#### Raw data:
↓
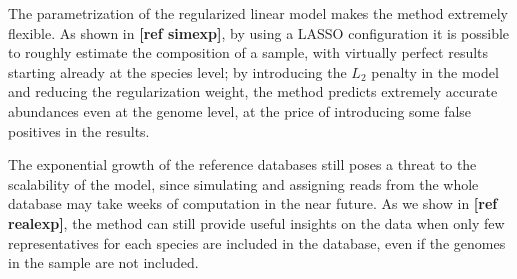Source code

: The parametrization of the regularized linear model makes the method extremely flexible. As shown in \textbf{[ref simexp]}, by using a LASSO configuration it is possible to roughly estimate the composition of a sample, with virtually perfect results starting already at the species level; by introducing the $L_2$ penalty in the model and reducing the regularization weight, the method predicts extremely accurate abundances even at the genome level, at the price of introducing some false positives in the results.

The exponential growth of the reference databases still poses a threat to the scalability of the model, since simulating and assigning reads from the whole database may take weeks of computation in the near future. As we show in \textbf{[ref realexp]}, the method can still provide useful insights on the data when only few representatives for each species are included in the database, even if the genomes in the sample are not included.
↑
↓
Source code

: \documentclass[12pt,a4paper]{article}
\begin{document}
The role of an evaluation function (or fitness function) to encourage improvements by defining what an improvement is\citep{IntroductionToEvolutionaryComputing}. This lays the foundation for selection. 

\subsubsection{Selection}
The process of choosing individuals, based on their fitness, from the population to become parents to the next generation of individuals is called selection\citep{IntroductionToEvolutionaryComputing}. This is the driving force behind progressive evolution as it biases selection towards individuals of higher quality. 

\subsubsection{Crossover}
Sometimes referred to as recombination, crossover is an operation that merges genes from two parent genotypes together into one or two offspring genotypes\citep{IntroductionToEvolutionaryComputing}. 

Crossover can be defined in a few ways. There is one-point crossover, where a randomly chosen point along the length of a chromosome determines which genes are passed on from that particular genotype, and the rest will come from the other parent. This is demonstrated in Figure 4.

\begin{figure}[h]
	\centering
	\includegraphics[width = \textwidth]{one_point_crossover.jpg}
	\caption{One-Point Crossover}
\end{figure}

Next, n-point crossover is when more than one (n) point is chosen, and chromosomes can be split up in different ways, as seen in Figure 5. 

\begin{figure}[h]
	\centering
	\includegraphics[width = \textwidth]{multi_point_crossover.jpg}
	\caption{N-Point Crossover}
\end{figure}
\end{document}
↑
#### What you are asked to do:
Check each line of the material for the word "ways". Copy the ones that have it.

#### Solution to this exercise:
Crossover can be defined in a few ways. There is one-point crossover, where a randomly chosen point along the length of a chromosome determines which genes are passed on from that particular genotype, and the rest will come from the other parent. This is demonstrated in Figure 4.
Next, n-point crossover is when more than one (n) point is chosen, and chromosomes can be split up in different ways, as seen in Figure 5. 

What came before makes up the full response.